Nevertheless, if they did manage to tranquilize Pretty Boy and extract the bullet, even give him antibiotics, it might be hard for the elephant to get back up. He was an older elephant and his back was injured. Even healthy elephants sometimes have trouble getting back up once they’d been tranquilized. Still, they couldn’t wait any longer or worry about the consequences…
The elephant was sedated, and the vets got right to work. An X-ray of the animal’s skull revealed that the bullet, or what they believed to be a bullet, was still lodged in the animal’s skull, but had hit the hard, thickened part and not penetrated deep enough to kill him. Turns out the poacher wasn’t a very good shot.
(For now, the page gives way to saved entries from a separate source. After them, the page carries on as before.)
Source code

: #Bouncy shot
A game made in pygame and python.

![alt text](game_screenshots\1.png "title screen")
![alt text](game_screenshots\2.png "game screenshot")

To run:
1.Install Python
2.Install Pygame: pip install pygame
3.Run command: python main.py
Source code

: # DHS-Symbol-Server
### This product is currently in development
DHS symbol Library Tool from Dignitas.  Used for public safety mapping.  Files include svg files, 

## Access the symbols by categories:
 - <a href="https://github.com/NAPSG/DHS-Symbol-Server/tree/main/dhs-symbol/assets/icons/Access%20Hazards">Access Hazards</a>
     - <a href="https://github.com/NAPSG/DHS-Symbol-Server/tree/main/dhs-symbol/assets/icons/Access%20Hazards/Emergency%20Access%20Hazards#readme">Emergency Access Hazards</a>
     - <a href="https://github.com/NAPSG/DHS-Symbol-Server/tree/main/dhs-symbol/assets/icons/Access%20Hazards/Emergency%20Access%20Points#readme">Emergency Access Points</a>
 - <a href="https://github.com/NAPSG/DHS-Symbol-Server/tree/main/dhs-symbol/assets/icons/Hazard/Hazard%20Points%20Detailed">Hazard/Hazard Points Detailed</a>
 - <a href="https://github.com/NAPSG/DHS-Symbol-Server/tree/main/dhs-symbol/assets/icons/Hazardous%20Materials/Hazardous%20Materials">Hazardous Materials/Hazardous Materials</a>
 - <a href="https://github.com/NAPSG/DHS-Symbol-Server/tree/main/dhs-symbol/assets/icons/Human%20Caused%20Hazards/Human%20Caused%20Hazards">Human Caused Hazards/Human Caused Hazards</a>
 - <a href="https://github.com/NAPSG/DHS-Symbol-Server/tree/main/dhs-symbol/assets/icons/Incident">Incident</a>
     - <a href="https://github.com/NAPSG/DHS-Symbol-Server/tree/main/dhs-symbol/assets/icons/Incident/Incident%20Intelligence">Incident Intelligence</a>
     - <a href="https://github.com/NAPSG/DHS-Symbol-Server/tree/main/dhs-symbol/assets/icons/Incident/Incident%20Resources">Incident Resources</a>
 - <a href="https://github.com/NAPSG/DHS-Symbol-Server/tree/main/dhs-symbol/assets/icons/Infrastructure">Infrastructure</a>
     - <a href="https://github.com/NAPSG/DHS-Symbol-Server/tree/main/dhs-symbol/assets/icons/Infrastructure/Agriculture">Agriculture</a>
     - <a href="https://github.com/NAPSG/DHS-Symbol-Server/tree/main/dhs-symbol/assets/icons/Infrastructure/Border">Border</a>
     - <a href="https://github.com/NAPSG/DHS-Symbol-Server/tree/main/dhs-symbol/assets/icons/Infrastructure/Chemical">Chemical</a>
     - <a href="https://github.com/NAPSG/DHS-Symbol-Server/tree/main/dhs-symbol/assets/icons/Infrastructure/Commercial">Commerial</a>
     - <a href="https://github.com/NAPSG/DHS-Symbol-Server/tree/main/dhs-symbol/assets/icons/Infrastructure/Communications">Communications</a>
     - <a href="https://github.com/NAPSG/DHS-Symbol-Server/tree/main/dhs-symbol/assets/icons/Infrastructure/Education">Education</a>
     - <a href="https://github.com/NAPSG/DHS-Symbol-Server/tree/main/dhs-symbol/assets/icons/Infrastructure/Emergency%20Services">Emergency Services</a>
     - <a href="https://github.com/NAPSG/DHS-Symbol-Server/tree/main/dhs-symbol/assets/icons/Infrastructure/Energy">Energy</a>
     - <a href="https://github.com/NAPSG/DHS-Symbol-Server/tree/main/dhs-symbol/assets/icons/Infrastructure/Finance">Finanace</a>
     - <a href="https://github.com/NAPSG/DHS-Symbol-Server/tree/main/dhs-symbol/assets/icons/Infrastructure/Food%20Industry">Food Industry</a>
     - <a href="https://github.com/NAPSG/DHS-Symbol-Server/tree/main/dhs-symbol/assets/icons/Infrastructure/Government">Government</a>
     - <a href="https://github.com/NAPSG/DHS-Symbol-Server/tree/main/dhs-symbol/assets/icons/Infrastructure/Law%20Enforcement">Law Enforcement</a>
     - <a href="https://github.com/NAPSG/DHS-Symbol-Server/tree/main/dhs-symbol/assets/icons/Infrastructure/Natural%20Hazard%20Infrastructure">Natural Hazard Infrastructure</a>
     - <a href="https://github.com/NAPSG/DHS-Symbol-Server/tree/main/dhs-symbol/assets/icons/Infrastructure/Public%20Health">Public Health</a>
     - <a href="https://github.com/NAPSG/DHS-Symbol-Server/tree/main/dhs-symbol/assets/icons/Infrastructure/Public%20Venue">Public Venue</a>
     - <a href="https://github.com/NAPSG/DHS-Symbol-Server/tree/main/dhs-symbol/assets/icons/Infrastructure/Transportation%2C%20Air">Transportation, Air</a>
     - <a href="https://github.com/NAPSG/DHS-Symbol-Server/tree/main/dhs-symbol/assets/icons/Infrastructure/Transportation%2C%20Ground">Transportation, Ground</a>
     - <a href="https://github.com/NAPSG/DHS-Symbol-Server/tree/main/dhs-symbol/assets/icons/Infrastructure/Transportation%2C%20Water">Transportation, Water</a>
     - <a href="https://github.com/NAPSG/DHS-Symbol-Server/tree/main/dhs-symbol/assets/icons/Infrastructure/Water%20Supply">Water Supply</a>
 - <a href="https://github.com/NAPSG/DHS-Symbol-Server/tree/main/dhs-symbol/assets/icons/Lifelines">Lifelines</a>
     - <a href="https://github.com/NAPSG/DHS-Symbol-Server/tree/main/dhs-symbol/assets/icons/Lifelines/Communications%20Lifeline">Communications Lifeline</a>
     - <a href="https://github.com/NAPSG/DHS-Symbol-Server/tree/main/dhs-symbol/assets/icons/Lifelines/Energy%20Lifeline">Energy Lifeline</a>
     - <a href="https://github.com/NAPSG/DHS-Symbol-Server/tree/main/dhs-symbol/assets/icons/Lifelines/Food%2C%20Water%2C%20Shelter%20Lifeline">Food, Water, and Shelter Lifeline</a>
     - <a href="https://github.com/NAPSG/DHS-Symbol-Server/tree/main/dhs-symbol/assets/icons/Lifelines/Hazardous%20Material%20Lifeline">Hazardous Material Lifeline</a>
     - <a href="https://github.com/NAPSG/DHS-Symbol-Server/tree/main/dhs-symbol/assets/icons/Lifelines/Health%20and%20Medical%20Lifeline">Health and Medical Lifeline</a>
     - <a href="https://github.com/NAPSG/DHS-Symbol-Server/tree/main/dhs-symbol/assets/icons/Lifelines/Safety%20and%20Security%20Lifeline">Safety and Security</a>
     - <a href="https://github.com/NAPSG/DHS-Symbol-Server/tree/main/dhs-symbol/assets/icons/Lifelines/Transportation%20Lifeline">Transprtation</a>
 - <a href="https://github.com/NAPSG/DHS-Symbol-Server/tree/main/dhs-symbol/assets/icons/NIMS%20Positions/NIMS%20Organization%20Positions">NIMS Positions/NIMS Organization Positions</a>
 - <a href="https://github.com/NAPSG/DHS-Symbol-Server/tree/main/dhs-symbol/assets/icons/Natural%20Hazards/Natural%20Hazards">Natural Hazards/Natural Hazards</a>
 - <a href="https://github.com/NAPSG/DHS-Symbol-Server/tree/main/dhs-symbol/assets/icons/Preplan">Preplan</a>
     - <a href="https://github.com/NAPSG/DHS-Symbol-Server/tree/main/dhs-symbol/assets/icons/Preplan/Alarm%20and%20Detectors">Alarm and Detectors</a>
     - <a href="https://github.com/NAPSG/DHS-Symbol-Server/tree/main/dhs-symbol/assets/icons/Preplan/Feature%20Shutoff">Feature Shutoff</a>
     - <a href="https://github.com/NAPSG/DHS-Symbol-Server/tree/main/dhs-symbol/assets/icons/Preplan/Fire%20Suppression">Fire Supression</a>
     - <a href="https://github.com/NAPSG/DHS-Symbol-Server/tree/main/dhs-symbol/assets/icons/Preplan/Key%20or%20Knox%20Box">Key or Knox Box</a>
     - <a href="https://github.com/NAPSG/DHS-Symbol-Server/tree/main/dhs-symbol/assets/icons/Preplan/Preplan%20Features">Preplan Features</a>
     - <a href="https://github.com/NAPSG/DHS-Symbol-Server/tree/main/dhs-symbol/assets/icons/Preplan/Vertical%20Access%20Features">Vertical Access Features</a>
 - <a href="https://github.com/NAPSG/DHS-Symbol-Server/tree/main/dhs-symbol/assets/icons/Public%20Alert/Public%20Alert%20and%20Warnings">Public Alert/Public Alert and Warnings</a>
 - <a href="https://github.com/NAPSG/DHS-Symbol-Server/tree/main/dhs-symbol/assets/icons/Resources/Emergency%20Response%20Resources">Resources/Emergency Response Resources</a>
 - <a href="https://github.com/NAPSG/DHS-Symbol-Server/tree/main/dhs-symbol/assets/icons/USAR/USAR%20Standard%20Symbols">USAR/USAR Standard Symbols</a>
The poacher also didn’t really seem to know much about poaching elephants either. The bullet that had glanced off of Pretty Boy’s skull had been far too small to take down a bull elephant. It had caused a large fracture, but not one big enough to kill the elephant immediately. Either way, Pretty Boy had still developed a severe infection…
Although the team dug in Pretty Boy’s skull for some time, they seemed unable to find the bullet itself. It had left a huge hole when it had gone through the skin and muscle but must have shattered upon impact. The broken bits of bullet were eventually located but would remain stuck in the elephant’s head permanently. They were too small to retrieve.
It wasn’t the broken bullet that caused Pretty Boy’s infection, however. Bullets create so much heat that they’re actually sterile when they enter organic tissue. What had become infected was the broken flesh and bone where it hit, and the gaping wound that it left in its wake. Unfortunately, the infection was very close to becoming life-threatening for Pretty Boy…
Hours of Work
The determined vets continued the surgery, flushing out the wound with antiseptic and making sure that every square centimeter was free from the infection. Soon, they patched the elephant back up and waited. His heart rate and breathing were starting to drop, they knew it was time to wake him up.
It’s a dangerous business waking up a bull elephant from deep slumber. Even one so gentle and used to humans as poor Pretty Boy can be disoriented and dangerous when they awaken. It was the moment of truth, the team of vets administered the antidote and woke him up…
Before waking him up, the team brought him back to the spot where they’d found him if only to minimize the disorientation. They administered the dose and left the teetering, woozy elephant to his own devices. They resigned themselves to come back a few hours later to check on him. Hopefully, he hadn’t wandered off too far or been retargeted by poachers in his weakened state.
Thankfully, Pretty Boy remained perfectly calm after the awakening. There was a downside, however. A few hours later, the poor injured elephant hadn’t moved very far. He was a bit dazed, a bit confused, but none the worse for wear. He was, after all, in much better shape than he had been with a gaping bullet wound in his head…
As expected, Pretty Boy was good as new in about a day. The elephant had smart enough and calm enough to know the difference between bad humans, like the poachers that had shot him, and good humans, like the vets. Dr. Keith and Dr. Lisa had saved the day and helped reinforce Pretty Boy’s trust in humans.
Organizations like AWARE exist all over the country and provide animal welfare programs to endangered species. These organizations also help people to look after their own animals in surrounding countries. Stories like Pretty Boy’s increase awareness and appreciation for wildlife and can help turn young people away from poaching when they grow up.